On Saturday Paul is having a Mix where everyone is invited to come along and eat, drink, and listen to him talk about his walks past and future. We will also sing, read out or play anything to do with peace. These are always good evenings, but we are filled with admiration at what he is setting out to achieve. If you have a look at the messages of peace he has already collected, you will see that these range from Archbishops, the Queen, Tim Smit - and me....
He asks that people will follow him on his website, Peacewalk 2015 and leave messages of peace.
Wednesday, 3 June 2015
But it wasn’t. So I took it inside, fought with layers of heavy tape and ripped off sheet after sheet of brown paper. It was like being a child at Christmas. Finally, I unearthed a big, blue box. I opened it hurriedly, ripping the lid off.
Inside, encased in bubble wrap, was one of Pip’s half models of a 28’ working boat made of Cornish holly in 1990. (He used to make models for the Maritime Museum in Greenwich.) And inside that was a card from one of Pip's cousins - he'd given the model to her mother as a present in 1990 and she was returning it to me, as both her parents had now died.
It was, as Paul said, an “Oooh er,” moment. Pride at the exquisite workmanship of the boat, made by big, outdoor hands that looked far too chunky to make anything as delicate as that. And a swoosh of emotions concerned with loss and disbelief that that part of my life was over; had ever happened.

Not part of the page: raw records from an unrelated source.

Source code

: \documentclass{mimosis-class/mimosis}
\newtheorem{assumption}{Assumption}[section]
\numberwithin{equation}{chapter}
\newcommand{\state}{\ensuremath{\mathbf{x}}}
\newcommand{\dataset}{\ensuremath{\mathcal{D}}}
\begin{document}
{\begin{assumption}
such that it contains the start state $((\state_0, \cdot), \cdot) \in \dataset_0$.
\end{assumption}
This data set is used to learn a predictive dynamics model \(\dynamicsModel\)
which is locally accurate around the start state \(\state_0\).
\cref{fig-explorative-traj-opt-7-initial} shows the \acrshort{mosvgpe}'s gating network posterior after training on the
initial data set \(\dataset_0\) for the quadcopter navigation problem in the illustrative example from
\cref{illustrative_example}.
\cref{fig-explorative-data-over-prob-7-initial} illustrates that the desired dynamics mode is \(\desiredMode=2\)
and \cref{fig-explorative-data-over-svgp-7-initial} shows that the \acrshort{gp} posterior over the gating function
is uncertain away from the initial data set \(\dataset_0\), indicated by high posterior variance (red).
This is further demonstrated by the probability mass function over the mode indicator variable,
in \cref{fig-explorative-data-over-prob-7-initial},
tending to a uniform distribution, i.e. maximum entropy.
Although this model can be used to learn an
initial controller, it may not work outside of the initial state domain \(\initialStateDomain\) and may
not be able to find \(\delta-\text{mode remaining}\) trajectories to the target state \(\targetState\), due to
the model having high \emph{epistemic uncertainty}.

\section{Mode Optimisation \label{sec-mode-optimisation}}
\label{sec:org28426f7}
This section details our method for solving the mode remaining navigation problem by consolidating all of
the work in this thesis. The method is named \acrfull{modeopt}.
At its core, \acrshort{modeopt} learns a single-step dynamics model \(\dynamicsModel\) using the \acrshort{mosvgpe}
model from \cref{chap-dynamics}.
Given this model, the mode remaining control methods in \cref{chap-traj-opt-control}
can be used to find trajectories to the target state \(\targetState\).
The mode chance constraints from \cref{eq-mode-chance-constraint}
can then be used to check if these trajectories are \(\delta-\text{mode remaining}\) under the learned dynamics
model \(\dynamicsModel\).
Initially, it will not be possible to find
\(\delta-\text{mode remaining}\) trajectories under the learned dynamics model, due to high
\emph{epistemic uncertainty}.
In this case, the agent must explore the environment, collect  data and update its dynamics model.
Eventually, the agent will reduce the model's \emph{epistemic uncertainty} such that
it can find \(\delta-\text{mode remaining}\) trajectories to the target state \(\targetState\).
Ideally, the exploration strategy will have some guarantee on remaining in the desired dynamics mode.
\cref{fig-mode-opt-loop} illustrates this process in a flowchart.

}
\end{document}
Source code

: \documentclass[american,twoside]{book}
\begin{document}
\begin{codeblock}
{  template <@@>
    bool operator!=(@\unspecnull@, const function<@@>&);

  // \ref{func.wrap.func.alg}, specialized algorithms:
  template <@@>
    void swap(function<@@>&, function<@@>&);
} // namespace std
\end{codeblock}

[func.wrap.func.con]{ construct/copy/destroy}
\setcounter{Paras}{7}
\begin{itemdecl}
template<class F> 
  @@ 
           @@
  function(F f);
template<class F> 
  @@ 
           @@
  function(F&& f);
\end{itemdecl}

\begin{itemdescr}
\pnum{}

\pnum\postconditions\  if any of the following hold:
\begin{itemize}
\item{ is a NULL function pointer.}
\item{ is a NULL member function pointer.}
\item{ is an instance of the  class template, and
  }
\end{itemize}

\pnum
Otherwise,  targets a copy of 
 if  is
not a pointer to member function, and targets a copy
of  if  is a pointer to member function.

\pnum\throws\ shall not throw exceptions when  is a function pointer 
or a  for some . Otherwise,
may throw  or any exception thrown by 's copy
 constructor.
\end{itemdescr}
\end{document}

The ending came so quickly it was hard to make sense of, and yet I looked at those pictures of him, and am reminded of the reality of the joy on his face the day we got engaged. A quiet moment of contentment taken when out sailing on his beloved White Heather. Us together, me laughing up at him, with those strong arms around me.
Of course I miss him, particularly his enveloping cuddles. His all encompassing, unswerving love. His irritability at the news in the morning, ("shoot the bastards!") and his devotion to Moll ("she's very bright you know.")
It seems another world. Another life. And yet it’s part of who I am now.